Sich gut fühlen

Ein junger Psychologieprofessor hatte vor kurzem seinen ersten Ruf an eine Universität erhalten. Nachdem er sich einen ersten überblick über sein Aufgabenfeld, die Rahmenbedingungen seiner Tätigkeit und die Universität als solche verschafft hatte, fing er an, sich mit Begeisterung, Engagement und überschwang einem Forschungsgebiet zu widmen: Er machte es sich zur Aufgabe, herauszufinden, wann Menschen sich gut und zufrieden fühlen und wann nicht.

Mit einer Gruppe von Assistenten und studentischen Hilfskräften fing er an, einen umfangreichen Fragebogen zu konzipieren, der alle Faktoren dieser komplexen Fragestellung beleuchten sollte. Der fertige Fragebogen wurde schließlich in einigen Vortests geprüft und als ebenso brauchbar wie nützlich befunden. Dann schwärmten seine Studenten und Assistenten aus, um Menschen der verschiedensten Schichten und Lebensumstände, Altersstufen und Interessen zu befragen.

Nach einigen Jahren war eine unglaubliche Vielzahl an Daten zusammengetragen worden. Diese wurden nun in einen Computer gespeist, und nach Jahren waren komplexe Ergebnisse gewonnnen, die wiederum Jahre benötigten, um ausgewertet und verstanden zu werden. Mehrere Diplom- und Doktorarbeiten wurden im Laufe dieses Prozesses dazu geschrieben und ebenso viele schlaue Artikel für Fachzeitschriften und populäre Magazine. Die meisten der Artikel waren von dem ehemals jungen Psychologieprofessor verfasst worden, der inzwischen ergraut und bejahrt war, doch sich nichtsdestotrotz immer noch mit Feuereifer der Ergründung seiner Fragestellung widmete.

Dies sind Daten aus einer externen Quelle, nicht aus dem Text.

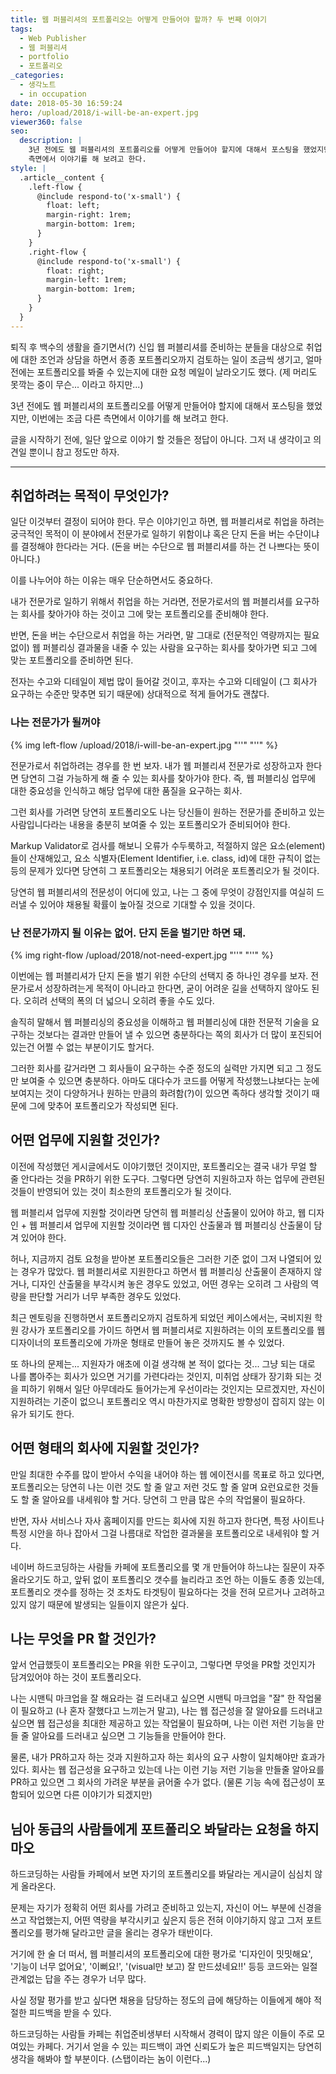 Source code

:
 ```yaml
---
title: 웹 퍼블리셔의 포트폴리오는 어떻게 만들어야 할까? 두 번째 이야기
tags:
  - Web Publisher
  - 웹 퍼블리셔
  - portfolio
  - 포트폴리오
_categories:
  - 생각노트
  - in occupation
date: 2018-05-30 16:59:24
hero: /upload/2018/i-will-be-an-expert.jpg
viewer360: false
seo:
  description: |
    3년 전에도 웹 퍼블리셔의 포트폴리오를 어떻게 만들어야 할지에 대해서 포스팅을 했었지만, 이번에는 조금 다른
    측면에서 이야기를 해 보려고 한다.
style: |
  .article__content {
    .left-flow {
      @include respond-to('x-small') {
        float: left;
        margin-right: 1rem;
        margin-bottom: 1rem;
      }
    }
    .right-flow {
      @include respond-to('x-small') {
        float: right;
        margin-left: 1rem;
        margin-bottom: 1rem;
      }
    }
  }
---
```



퇴직 후 백수의 생활을 즐기면서(?) 신입 웹 퍼블리셔를 준비하는 분들을 대상으로 취업에 대한 조언과 상담을 하면서 종종
포트폴리오까지 검토하는 일이 조금씩 생기고, 얼마전에는 포트폴리오를 봐줄 수 있는지에 대한 요청 메일이 날라오기도 했다.
(제 머리도 못깍는 중이 무슨... 이라고 하지만...)

3년 전에도 웹 퍼블리셔의 포트폴리오를 어떻게 만들어야 할지에 대해서 포스팅을 했었지만, 이번에는 조금 다른 측면에서 이야기를 해
보려고 한다.

글을 시작하기 전에, 일단 앞으로 이야기 할 것들은 정답이 아니다. 그저 내 생각이고 의견일 뿐이니 참고 정도만 하자.

---

## 취업하려는 목적이 무엇인가?

일단 이것부터 결정이 되어야 한다. 무슨 이야기인고 하면, 웹 퍼블리셔로 취업을 하려는 궁극적인 목적이 이 분야에서 전문가로 일하기
위함이냐 혹은 단지 돈을 버는 수단이냐를 결정해야 한다라는 거다. (돈을 버는 수단으로 웹 퍼블리셔를 하는 건 나쁘다는 뜻이 아니다.)

이를 나누어야 하는 이유는 매우 단순하면서도 중요하다.

내가 전문가로 일하기 위해서 취업을 하는 거라면, 전문가로서의 웹 퍼블리셔를 요구하는 회사를 찾아가야 하는 것이고 그에 맞는
포트폴리오를 준비해야 한다.

반면, 돈을 버는 수단으로서 취업을 하는 거라면, 말 그대로 (전문적인 역량까지는 필요 없이) 웹 퍼블리싱 결과물을 내줄 수 있는
사람을 요구하는 회사를 찾아가면 되고 그에 맞는 포트폴리오를 준비하면 된다.

전자는 수고와 디테일이 제법 많이 들어갈 것이고, 후자는 수고와 디테일이 (그 회사가 요구하는
수준만 맞추면 되기 때문에) 상대적으로 적게 들어가도 괜찮다.

### 나는 전문가가 될꺼야

{% img left-flow /upload/2018/i-will-be-an-expert.jpg "''" "''" %}

전문가로서 취업하려는 경우를 한 번 보자. 내가 웹 퍼블리셔 전문가로 성장하고자 한다면 당연히 그걸 가능하게 해 줄 수 있는 회사를
찾아가야 한다. 즉, 웹 퍼블리싱 업무에 대한 중요성을 인식하고 해당 업무에 대한 품질을 요구하는 회사.

그런 회사를 가려면 당연히 포트폴리오도 나는 당신들이 원하는 전문가를 준비하고 있는 사람입니다라는 내용을 충분히 보여줄 수 있는
포트폴리오가 준비되어야 한다.

Markup Validator로 검사를 해보니 오류가 수두룩하고, 적절하지 않은 요소(element)들이 산재해있고, 요소 식별자(Element
Identifier, i.e. class, id)에 대한 규칙이 없는 등의 문제가 있다면 당연히 그 포트폴리오는 채용되기 어려운 포트폴리오가
될 것이다.

당연히 웹 퍼블리셔의 전문성이 어디에 있고, 나는 그 중에 무엇이 강점인지를 여실히 드러낼 수 있어야 채용될 확률이 높아질 것으로
기대할 수 있을 것이다.

### 난 전문가까지 될 이유는 없어. 단지 돈을 벌기만 하면 돼.

{% img right-flow /upload/2018/not-need-expert.jpg "''" "''" %}

이번에는 웹 퍼블리셔가 단지 돈을 벌기 위한 수단의 선택지 중 하나인 경우를 보자. 전문가로서 성장하려는게 목적이 아니라고 한다면,
굳이 어려운 길을 선택하지 않아도 된다. 오히려 선택의 폭의 더 넓으니 오히려 좋을 수도 있다.

솔직히 말해서 웹 퍼블리싱의 중요성을 이해하고 웹 퍼블리싱에 대한 전문적 기술을 요구하는 것보다는 결과만 만들어 낼 수 있으면
충분하다는 쪽의 회사가 더 많이 포진되어 있는건 어쩔 수 없는 부분이기도 할거다.

그러한 회사를 갈거라면 그 회사들이 요구하는 수준 정도의 실력만 가지면 되고 그 정도만 보여줄 수 있으면 충분하다.
아마도 대다수가 코드를 어떻게 작성했느냐보다는 눈에 보여지는 것이 다양하거나 원하는 만큼의 화려함(?)이 있으면 족하다 생각할
것이기 때문에 그에 맞추어 포트폴리오가 작성되면 된다.

## 어떤 업무에 지원할 것인가?

이전에 작성했던 게시글에서도 이야기했던 것이지만, 포트폴리오는 결국 내가 무얼 할 줄 안다라는 것을 PR하기 위한 도구다.
그렇다면 당연히 지원하고자 하는 업무에 관련된 것들이 반영되어 있는 것이 최소한의 포트폴리오가 될 것이다.

웹 퍼블리셔 업무에 지원할 것이라면 당연히 웹 퍼블리싱 산출물이 있어야 하고, 웹 디자인 + 웹 퍼블리셔 업무에 지원할 것이라면 웹
디자인 산출물과 웹 퍼블리싱 산출물이 담겨 있어야 한다.

허나, 지금까지 검토 요청을 받아본 포트폴리오들은 그러한 기준 없이 그저 나열되어 있는 경우가 많았다. 웹 퍼블리셔로 지원한다고
하면서 웹 퍼블리싱 산출물이 존재하지 않거나, 디자인 산출물을 부각시켜 놓은 경우도 있었고, 어떤 경우는 오히려 그 사람의 역량을
판단할 거리가 너무 부족한 경우도 있었다.

최근 멘토링을 진행하면서 포트폴리오까지 검토하게 되었던 케이스에서는, 국비지원 학원 강사가 포트폴리오를 가이드 하면서 웹 퍼블리셔로
지원하려는 이의 포트폴리오를 웹 디자이너의 포트폴리오에 가까운 형태로 만들어 놓은 것까지도 볼 수 있었다.

또 하나의 문제는... 지원자가 애초에 이걸 생각해 본 적이 없다는 것...
그냥 되는 대로 나를 뽑아주는 회사가 있으면 거기를 가련다라는 것인지, 미취업 상태가 장기화 되는 것을 피하기 위해서 일단 아무데라도
들어가는게 우선이라는 것인지는 모르겠지만, 자신이 지원하려는 기준이 없으니 포트폴리오 역시 마찬가지로 명확한 방향성이 잡히지 않는
이유가 되기도 한다.

## 어떤 형태의 회사에 지원할 것인가?

만일 최대한 수주를 많이 받아서 수익을 내어야 하는 웹 에이전시를 목표로 하고 있다면, 포트폴리오는 당연히 나는 이런 것도 할 줄
알고 저런 것도 할 줄 알며 요런요로한 것들도 할 줄 알아요를 내세워야 할 거다. 당연히 그 만큼 많은 수의 작업물이 필요하다.

반면, 자사 서비스나 자사 홈페이지를 만드는 회사에 지원 하고자 한다면, 특정 사이트나 특정 시안을 하나 잡아서 그걸 나름대로 작업한
결과물을 포트폴리오로 내세워야 할 거다.

네이버 하드코딩하는 사람들 카페에 포트폴리오를 몇 개 만들어야 하느냐는 질문이 자주 올라오기도 하고, 앞뒤 없이 포트폴리오 갯수를
늘리라고 조언 하는 이들도 종종 있는데, 포트폴리오 갯수를 정하는 것 조차도 타겟팅이 필요하다는 것을 전혀 모르거나 고려하고 있지
않기 때문에 발생되는 일들이지 않은가 싶다.


## 나는 무엇을 PR 할 것인가?

앞서 언급했듯이 포트폴리오는 PR을 위한 도구이고, 그렇다면 무엇을 PR할 것인지가 담겨있어야 하는 것이 포트폴리오다.

나는 시맨틱 마크업을 잘 해요라는 걸 드러내고 싶으면 시맨틱 마크업을 "잘" 한 작업물이 필요하고 (나 혼자 잘했다고 느끼는거 말고),
나는 웹 접근성을 잘 알아요를 드러내고 싶으면 웹 접근성을 최대한 제공하고 있는 작업물이 필요하며, 나는 이런 저런 기능을 만들 줄
알아요를 드러내고 싶으면 그 기능들을 만들어야 한다.

물론, 내가 PR하고자 하는 것과 지원하고자 하는 회사의 요구 사항이 일치해야만 효과가 있다.
회사는 웹 접근성을 요구하고 있는데 나는 이런 기능 저런 기능을 만들줄 알아요를 PR하고 있으면 그 회사의 가려운 부분을 긁어줄 수가
없다. (물론 기능 속에 접근성이 포함되어 있으면 다른 이야기가 되겠지만)

## 님아 동급의 사람들에게 포트폴리오 봐달라는 요청을 하지 마오

하드코딩하는 사람들 카페에서 보면 자기의 포트폴리오를 봐달라는 게시글이 심심치 않게 올라온다.

문제는 자기가 정확히 어떤 회사를 가려고 준비하고 있는지, 자신이 어느 부분에 신경을 쓰고 작업했는지, 어떤 역량을 부각시키고 싶은지
등은 전혀 이야기하지 않고 그저 포트폴리오를 평가해 달라고만 글을 올리는 경우가 태반이다.

거기에 한 술 더 떠서, 웹 퍼블리셔의 포트폴리오에 대한 평가로 '디자인이 밋밋해요', '기능이 너무 없어요', '이뻐요!', '(visual만
보고) 잘 만드셨네요!!' 등등 코드와는 일절 관계없는 답을 주는 경우가 너무 많다.

사실 정말 평가를 받고 싶다면 채용을 담당하는 정도의 급에 해당하는 이들에게 해야 적절한 피드백을 받을 수 있다.

하드코딩하는 사람들 카페는 취업준비생부터 시작해서 경력이 많지 않은 이들이 주로 모여있는 카페다. 거기서 얻을 수 있는 피드백이
과연 신뢰도가 높은 피드백일지는 당연히 생각을 해봐야 할 부분이다. (스탭이라는 놈이 이런다...)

Offenbar waren die Faktoren, die beeinflussten, ob Menschen sich gut oder nicht gut fühlten, äußerst vielfältig: Eine Gruppe von Menschen schien sich nur dann gut zu fühlen, wenn ihr Körper gesund war. Bereits bei einem Anflug von Krankheit begann ihr persönliches Wohlfühlbarometer vehement zu sinken. Andere fühlten sich so lange gut, wie es ihren Kindern vortrefflich ging – wobei die Kriterien, wann jemand das Gefühl hatte, dass es seinem Kind vortrefflich oder nicht vortrefflich ging, nebenbei bemerkt, sehr unterschiedlich waren. Andere hingegen empfanden als zwingende Voraussetzung dafür, sich gut zu fühlen, genug Geld zu haben. Was genau „genug” war, war natürlich vom Einzelfall abhängig. Wiederum andere hatten das Gefühl, dass es ihnen nur dann gut ging, wenn sie in sich selbst hineinhorchten und alles in ihrem Inneren sich stimmig anfühlte: kein Zweifel, kein Bohren, kein Druck, sondern ein innerer wolkenloser Sommerhimmel. Eine weitere Gruppe fühlte sich dann gut, wenn in ihrer Beziehung alles in Ordnung war – wobei „alles” auch wieder für die verschiedensten Menschen die unterschiedlichsten Bedeutungen zu haben pflegte.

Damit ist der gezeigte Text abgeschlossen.